> **WORK ITEM**
I would like the lines below, from the one with "1. Недопускается использование" through the one with "- [ ] Validar", copied exactly and without any pictures.
(RECORDS FOR THE EXERCISE)
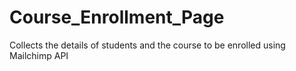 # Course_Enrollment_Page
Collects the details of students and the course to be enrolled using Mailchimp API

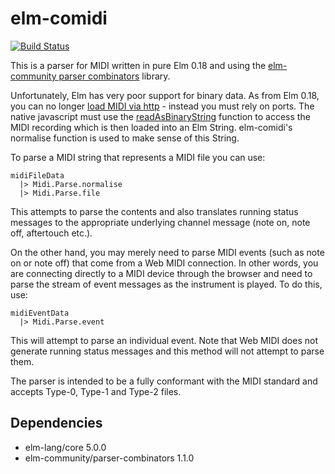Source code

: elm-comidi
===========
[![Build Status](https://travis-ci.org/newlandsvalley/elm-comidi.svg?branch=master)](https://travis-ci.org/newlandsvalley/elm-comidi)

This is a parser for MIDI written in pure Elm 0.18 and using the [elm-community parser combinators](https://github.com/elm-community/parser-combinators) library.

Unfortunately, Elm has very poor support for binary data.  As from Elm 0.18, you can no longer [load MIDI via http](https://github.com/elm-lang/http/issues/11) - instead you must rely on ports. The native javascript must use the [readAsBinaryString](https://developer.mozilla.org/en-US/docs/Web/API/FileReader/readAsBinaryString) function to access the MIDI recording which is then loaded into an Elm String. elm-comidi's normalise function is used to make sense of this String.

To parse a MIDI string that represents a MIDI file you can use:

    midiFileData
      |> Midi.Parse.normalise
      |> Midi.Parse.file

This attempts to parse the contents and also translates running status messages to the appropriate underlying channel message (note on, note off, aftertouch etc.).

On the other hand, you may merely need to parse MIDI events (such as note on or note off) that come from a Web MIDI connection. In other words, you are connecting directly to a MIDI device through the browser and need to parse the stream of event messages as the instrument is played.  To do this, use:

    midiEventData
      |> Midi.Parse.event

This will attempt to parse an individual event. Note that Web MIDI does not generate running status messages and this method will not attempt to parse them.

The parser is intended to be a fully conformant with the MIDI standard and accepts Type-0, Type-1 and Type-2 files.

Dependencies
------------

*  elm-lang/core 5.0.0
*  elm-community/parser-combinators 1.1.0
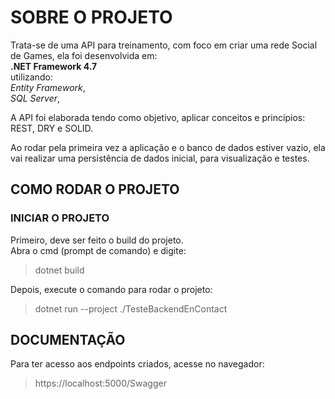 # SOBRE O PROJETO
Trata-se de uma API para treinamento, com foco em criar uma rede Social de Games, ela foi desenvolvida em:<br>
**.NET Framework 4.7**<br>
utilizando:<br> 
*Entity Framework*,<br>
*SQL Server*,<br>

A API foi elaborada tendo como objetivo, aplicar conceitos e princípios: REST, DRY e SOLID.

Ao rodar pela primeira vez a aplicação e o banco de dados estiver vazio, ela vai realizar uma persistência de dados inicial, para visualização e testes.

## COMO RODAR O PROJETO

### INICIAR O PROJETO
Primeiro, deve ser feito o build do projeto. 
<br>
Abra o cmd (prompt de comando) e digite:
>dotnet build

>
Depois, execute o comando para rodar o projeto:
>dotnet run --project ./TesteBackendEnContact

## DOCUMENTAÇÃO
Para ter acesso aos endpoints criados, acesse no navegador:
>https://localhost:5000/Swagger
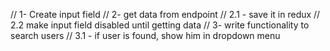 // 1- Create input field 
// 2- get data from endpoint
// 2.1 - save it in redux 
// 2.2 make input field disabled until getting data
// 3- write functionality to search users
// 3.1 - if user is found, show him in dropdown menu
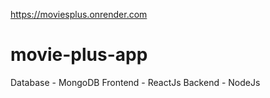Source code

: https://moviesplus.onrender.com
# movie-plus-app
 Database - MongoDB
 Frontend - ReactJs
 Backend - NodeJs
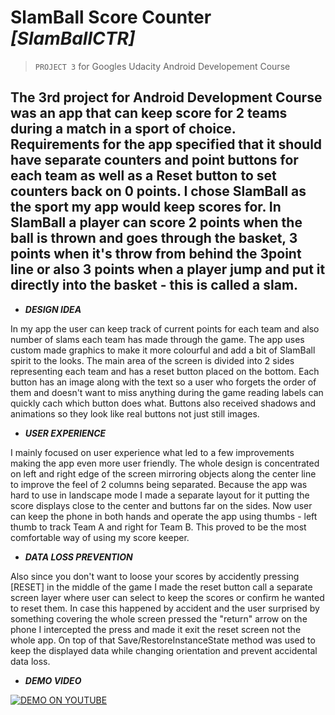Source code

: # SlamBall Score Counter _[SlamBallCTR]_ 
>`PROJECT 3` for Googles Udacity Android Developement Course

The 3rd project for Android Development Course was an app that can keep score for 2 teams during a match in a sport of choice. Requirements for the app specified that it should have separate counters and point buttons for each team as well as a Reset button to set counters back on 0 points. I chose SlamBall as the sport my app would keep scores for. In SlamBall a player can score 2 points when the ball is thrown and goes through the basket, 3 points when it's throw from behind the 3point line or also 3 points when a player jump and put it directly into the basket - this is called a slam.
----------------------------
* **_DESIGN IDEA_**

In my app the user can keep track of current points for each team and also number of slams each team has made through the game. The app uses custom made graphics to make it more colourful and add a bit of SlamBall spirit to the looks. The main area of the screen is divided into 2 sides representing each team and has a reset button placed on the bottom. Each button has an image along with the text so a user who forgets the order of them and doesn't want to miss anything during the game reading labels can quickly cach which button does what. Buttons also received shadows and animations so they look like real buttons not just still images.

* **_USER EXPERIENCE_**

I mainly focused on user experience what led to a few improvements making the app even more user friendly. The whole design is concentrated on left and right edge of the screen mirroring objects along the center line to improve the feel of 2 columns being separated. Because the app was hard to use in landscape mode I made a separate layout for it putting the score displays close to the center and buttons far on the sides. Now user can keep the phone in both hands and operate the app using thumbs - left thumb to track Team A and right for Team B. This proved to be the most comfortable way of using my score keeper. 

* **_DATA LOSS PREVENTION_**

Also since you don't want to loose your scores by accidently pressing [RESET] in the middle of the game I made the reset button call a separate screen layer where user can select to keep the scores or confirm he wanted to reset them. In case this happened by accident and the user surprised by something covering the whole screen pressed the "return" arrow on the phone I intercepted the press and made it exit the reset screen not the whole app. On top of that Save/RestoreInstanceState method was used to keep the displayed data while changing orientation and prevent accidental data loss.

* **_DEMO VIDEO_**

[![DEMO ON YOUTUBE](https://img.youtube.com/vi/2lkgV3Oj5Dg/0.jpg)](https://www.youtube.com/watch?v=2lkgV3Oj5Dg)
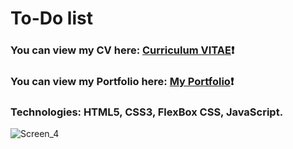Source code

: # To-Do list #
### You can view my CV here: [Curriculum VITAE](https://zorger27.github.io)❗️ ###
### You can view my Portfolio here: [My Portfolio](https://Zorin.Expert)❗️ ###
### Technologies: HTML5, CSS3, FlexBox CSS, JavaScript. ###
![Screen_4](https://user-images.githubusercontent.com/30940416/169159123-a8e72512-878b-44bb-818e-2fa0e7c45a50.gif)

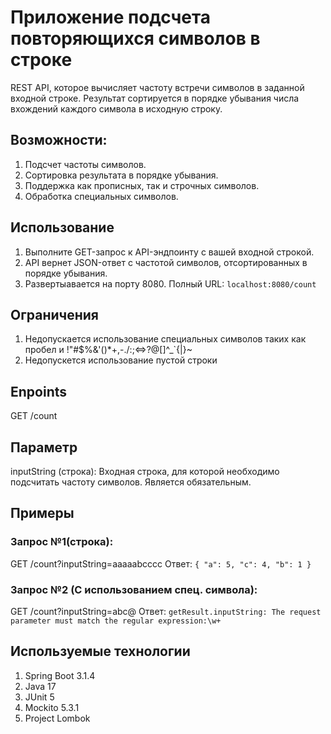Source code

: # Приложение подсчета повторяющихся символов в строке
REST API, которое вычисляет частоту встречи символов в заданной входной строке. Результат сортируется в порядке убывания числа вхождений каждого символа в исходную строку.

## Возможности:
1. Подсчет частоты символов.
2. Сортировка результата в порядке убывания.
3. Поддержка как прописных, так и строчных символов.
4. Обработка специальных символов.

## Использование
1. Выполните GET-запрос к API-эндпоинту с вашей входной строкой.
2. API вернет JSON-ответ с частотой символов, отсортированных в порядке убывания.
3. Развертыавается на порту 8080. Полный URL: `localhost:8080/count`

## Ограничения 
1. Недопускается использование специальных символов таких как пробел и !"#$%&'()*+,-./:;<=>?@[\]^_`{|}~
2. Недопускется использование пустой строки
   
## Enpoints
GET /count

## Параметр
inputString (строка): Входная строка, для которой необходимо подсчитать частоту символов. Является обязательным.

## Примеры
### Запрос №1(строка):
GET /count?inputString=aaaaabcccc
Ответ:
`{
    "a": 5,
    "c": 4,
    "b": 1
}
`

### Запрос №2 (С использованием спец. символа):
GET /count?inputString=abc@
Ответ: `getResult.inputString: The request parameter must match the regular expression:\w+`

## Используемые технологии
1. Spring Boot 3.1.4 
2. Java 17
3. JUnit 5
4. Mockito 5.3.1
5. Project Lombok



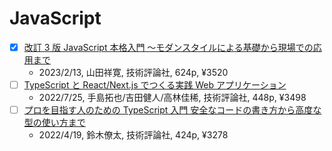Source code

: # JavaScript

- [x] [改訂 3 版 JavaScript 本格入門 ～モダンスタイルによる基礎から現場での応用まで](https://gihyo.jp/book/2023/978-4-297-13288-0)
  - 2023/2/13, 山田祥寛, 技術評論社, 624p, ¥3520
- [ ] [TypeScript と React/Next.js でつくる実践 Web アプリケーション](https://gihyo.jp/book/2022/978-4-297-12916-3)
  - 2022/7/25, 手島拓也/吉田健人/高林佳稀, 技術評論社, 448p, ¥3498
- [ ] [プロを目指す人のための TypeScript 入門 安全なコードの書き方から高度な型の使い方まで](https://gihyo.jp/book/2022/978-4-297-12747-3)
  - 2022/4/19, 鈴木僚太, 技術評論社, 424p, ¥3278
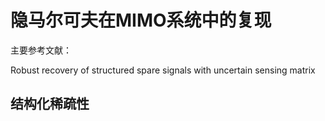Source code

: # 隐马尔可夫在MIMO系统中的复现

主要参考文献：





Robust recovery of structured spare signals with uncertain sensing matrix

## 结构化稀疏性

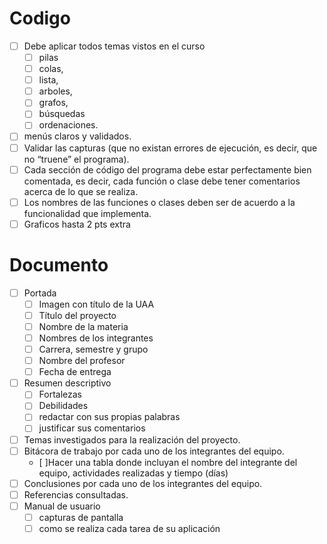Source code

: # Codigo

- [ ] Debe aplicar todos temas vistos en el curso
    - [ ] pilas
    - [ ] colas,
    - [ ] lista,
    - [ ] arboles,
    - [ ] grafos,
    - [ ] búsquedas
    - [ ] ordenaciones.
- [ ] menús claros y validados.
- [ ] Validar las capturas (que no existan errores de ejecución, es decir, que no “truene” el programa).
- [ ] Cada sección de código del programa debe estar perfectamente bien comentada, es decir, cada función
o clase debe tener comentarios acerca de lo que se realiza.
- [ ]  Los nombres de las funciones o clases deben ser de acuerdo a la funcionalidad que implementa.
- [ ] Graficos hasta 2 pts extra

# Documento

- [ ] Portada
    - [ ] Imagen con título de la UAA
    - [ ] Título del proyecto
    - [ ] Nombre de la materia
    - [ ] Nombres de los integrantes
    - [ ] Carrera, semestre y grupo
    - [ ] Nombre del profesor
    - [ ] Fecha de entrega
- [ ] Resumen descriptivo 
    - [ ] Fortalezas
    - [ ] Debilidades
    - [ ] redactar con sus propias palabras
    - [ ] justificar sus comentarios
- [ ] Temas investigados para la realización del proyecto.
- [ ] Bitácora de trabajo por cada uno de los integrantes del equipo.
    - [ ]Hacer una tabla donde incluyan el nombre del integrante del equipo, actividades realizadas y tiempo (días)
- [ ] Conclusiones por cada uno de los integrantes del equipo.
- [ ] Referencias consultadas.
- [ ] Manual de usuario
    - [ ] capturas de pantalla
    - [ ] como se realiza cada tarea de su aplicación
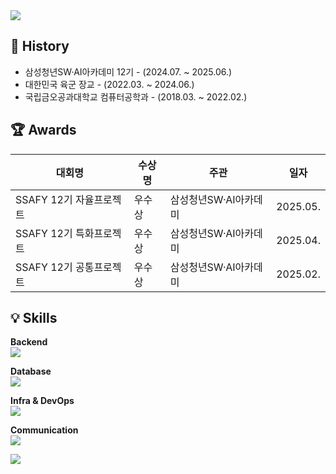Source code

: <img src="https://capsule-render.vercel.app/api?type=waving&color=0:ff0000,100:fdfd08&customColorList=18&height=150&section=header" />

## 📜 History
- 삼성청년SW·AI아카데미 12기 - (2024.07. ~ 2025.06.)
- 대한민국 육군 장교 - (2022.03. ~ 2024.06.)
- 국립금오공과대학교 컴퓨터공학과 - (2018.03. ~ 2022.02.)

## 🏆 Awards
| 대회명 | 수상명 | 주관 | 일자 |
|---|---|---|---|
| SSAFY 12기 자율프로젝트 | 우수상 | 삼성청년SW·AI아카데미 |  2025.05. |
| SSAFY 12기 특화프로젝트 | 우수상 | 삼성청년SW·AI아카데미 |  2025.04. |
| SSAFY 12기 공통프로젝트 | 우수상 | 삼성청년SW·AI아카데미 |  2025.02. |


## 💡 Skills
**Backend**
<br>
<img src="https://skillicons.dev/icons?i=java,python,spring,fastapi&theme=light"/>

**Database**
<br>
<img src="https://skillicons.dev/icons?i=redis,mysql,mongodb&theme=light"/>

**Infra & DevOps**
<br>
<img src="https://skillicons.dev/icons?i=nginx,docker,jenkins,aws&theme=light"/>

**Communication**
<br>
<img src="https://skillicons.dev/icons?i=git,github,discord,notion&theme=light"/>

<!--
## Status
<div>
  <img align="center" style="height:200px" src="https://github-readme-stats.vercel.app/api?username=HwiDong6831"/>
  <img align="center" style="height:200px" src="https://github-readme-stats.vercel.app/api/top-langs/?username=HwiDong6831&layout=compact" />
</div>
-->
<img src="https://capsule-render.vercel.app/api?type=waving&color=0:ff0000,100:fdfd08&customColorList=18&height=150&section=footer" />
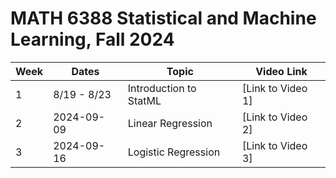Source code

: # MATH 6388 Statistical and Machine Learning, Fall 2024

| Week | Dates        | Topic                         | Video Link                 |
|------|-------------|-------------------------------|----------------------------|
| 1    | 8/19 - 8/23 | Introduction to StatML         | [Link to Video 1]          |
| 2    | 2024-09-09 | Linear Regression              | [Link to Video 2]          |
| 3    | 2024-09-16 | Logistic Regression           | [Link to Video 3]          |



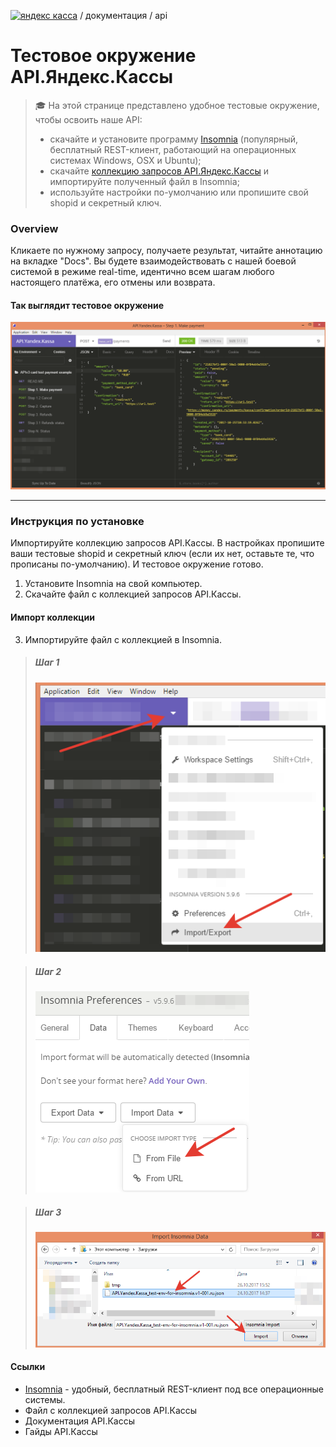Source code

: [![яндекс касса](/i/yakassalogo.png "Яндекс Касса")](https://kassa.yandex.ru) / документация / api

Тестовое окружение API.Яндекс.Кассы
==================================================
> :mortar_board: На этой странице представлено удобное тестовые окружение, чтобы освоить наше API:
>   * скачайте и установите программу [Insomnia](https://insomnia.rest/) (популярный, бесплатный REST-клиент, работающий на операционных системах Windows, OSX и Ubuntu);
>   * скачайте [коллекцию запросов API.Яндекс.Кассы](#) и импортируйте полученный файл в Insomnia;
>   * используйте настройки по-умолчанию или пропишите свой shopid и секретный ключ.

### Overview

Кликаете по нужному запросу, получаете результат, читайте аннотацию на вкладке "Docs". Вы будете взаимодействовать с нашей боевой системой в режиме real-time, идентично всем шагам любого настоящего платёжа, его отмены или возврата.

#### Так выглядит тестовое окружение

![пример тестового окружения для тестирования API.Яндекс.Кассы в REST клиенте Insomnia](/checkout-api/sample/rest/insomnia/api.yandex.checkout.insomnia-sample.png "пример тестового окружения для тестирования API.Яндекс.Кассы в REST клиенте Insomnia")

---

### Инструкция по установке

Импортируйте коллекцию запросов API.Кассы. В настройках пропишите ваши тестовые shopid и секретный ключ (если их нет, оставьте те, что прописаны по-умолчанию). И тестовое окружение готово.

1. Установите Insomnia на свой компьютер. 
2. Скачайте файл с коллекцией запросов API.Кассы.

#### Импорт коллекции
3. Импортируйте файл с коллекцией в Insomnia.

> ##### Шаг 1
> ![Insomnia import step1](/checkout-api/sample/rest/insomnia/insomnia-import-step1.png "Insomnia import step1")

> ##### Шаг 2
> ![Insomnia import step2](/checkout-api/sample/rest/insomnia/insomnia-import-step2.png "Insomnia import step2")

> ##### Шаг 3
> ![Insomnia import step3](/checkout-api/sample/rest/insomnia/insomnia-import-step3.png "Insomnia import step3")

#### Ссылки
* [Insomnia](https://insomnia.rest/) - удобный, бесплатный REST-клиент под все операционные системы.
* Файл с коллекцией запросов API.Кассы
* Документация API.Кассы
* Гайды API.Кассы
(End RECORDS FOR THE EXERCISE)
> **REPLY TO THE EXERCISE**
1. Недопускается использование специальных символов таких как пробел и !"#$%&'()*+,-./:;<=>?@[\]^_`{|}~
2. Недопускется использование пустой строки
   
## Enpoints
GET /count

## Параметр
inputString (строка): Входная строка, для которой необходимо подсчитать частоту символов. Является обязательным.

## Примеры
### Запрос №1(строка):
GET /count?inputString=aaaaabcccc
Ответ:
`{
    "a": 5,
    "c": 4,
    "b": 1
}
`

### Запрос №2 (С использованием спец. символа):
GET /count?inputString=abc@
Ответ: `getResult.inputString: The request parameter must match the regular expression:\w+`

## Используемые технологии
1. Spring Boot 3.1.4 
2. Java 17
3. JUnit 5
4. Mockito 5.3.1
5. Project Lombok



Source code

: # JavaScript

- [x] [改訂 3 版 JavaScript 本格入門 ～モダンスタイルによる基礎から現場での応用まで](https://gihyo.jp/book/2023/978-4-297-13288-0)
  - 2023/2/13, 山田祥寛, 技術評論社, 624p, ¥3520
- [ ] [TypeScript と React/Next.js でつくる実践 Web アプリケーション](https://gihyo.jp/book/2022/978-4-297-12916-3)
  - 2022/7/25, 手島拓也/吉田健人/高林佳稀, 技術評論社, 448p, ¥3498
- [ ] [プロを目指す人のための TypeScript 入門 安全なコードの書き方から高度な型の使い方まで](https://gihyo.jp/book/2022/978-4-297-12747-3)
  - 2022/4/19, 鈴木僚太, 技術評論社, 424p, ¥3278
Source code

: # 隐马尔可夫在MIMO系统中的复现

主要参考文献：





Robust recovery of structured spare signals with uncertain sensing matrix

## 结构化稀疏性

Source code

: # Codigo

- [ ] Debe aplicar todos temas vistos en el curso
    - [ ] pilas
    - [ ] colas,
    - [ ] lista,
    - [ ] arboles,
    - [ ] grafos,
    - [ ] búsquedas
    - [ ] ordenaciones.
- [ ] menús claros y validados.
- [ ] Validar las capturas (que no existan errores de ejecución, es decir, que no “truene” el programa).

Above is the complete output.